**About this task**
Please take the lines from the one holding "7. Laudáte Dóminum" through the one holding "10. Béstiæ, et" in the data below and copy them exactly.

**Given information**
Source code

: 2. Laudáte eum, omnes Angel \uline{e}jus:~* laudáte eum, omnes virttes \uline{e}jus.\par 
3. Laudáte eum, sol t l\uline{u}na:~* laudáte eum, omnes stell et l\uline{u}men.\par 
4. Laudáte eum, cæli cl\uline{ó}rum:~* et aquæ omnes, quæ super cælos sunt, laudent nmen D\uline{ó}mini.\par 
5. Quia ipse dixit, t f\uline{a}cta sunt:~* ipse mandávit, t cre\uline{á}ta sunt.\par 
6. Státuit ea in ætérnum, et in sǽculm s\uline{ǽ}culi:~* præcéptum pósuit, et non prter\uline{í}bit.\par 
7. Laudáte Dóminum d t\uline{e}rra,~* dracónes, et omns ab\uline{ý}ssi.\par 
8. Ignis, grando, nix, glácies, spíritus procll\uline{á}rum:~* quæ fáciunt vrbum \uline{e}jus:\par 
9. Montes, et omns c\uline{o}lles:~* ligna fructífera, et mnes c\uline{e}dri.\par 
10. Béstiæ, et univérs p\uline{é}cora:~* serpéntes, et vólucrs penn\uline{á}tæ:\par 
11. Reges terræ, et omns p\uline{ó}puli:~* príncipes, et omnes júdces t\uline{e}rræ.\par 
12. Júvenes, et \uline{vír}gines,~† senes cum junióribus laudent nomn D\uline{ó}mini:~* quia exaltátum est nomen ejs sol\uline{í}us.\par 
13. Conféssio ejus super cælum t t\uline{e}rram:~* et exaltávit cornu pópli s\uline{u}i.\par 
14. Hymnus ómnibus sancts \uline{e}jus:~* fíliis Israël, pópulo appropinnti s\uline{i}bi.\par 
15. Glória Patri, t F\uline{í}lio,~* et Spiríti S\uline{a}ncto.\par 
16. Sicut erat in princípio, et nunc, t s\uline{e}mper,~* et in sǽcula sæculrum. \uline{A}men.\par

**Solution for this exercise**
7. Laudáte Dóminum d t\uline{e}rra,~* dracónes, et omns ab\uline{ý}ssi.\par 
8. Ignis, grando, nix, glácies, spíritus procll\uline{á}rum:~* quæ fáciunt vrbum \uline{e}jus:\par 
9. Montes, et omns c\uline{o}lles:~* ligna fructífera, et mnes c\uline{e}dri.\par 
10. Béstiæ, et univérs p\uline{é}cora:~* serpéntes, et vólucrs penn\uline{á}tæ:\par 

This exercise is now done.